(EXERCISE DESCRIPTION): Examine each line of the data. Copy the line if it includes the word "watch".

(EXTRACTED DATA):
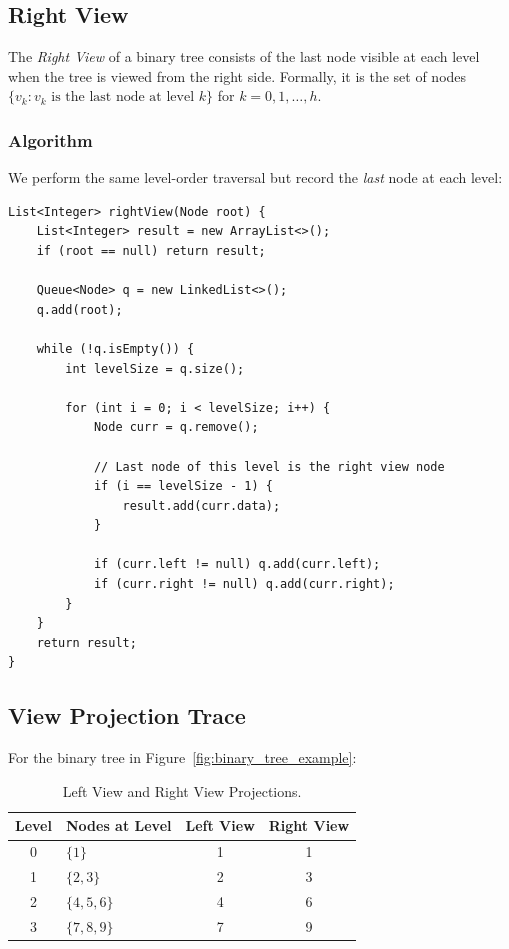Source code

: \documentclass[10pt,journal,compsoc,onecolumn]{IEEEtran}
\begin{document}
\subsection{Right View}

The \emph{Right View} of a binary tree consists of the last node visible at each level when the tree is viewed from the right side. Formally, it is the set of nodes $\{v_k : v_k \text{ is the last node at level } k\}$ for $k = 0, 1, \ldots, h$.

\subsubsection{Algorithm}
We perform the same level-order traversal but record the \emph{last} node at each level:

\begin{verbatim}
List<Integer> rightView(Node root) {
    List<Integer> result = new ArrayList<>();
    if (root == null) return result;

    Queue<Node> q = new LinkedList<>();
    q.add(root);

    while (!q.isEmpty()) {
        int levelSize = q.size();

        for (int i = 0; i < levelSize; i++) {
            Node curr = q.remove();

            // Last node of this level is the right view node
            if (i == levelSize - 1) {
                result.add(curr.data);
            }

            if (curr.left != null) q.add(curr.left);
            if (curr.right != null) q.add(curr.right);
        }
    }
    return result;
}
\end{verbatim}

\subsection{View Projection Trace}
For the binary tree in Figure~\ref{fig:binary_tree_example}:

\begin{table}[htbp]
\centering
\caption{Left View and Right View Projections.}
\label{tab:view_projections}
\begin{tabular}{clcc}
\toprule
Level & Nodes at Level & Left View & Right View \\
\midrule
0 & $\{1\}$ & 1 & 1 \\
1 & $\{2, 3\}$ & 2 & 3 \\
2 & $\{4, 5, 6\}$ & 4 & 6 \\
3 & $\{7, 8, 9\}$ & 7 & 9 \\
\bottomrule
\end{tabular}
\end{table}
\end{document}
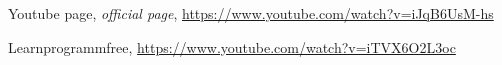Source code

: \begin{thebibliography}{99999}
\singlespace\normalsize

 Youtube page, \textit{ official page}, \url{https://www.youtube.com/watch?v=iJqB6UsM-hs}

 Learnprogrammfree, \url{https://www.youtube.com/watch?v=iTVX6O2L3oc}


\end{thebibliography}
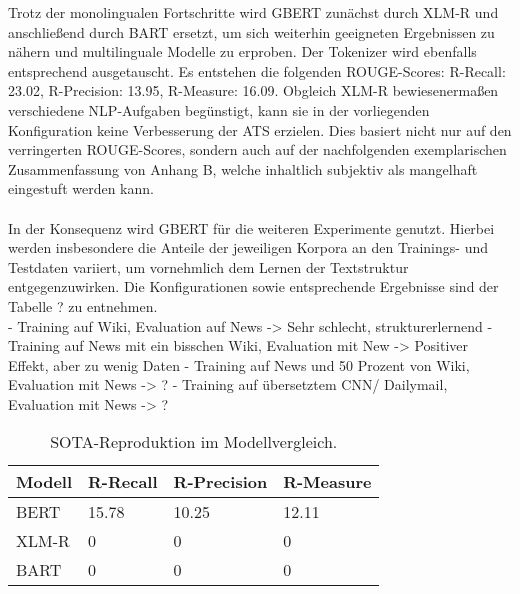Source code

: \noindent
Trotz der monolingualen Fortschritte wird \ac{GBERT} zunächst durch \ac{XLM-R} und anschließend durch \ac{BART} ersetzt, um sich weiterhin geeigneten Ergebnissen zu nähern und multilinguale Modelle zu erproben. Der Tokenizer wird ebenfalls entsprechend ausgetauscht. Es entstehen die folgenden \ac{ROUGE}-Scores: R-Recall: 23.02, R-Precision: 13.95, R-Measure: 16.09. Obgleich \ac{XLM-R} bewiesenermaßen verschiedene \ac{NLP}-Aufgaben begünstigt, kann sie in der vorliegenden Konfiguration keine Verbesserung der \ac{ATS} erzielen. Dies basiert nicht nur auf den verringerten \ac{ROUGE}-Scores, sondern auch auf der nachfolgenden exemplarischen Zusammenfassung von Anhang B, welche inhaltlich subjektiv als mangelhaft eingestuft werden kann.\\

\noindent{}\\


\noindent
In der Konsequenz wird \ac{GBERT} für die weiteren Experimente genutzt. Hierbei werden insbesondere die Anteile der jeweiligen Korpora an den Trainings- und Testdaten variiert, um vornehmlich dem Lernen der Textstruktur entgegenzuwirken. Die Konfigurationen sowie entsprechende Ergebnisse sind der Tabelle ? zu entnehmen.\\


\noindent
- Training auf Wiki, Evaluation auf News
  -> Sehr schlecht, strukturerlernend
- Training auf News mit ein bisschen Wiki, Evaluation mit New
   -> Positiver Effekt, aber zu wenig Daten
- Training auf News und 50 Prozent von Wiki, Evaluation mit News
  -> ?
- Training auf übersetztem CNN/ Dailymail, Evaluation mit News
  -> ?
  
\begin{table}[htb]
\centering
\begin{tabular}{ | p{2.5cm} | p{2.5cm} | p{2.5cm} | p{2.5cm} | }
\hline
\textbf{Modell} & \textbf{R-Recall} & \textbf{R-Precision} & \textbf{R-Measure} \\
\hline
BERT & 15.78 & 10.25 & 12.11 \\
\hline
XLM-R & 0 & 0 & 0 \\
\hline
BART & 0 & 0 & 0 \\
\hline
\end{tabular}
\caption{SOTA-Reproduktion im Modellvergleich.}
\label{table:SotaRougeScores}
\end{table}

(RESPONSE BOX):
 Youtube page, \textit{ official page}, \url{https://www.youtube.com/watch?v=iJqB6UsM-hs}
 Learnprogrammfree, \url{https://www.youtube.com/watch?v=iTVX6O2L3oc}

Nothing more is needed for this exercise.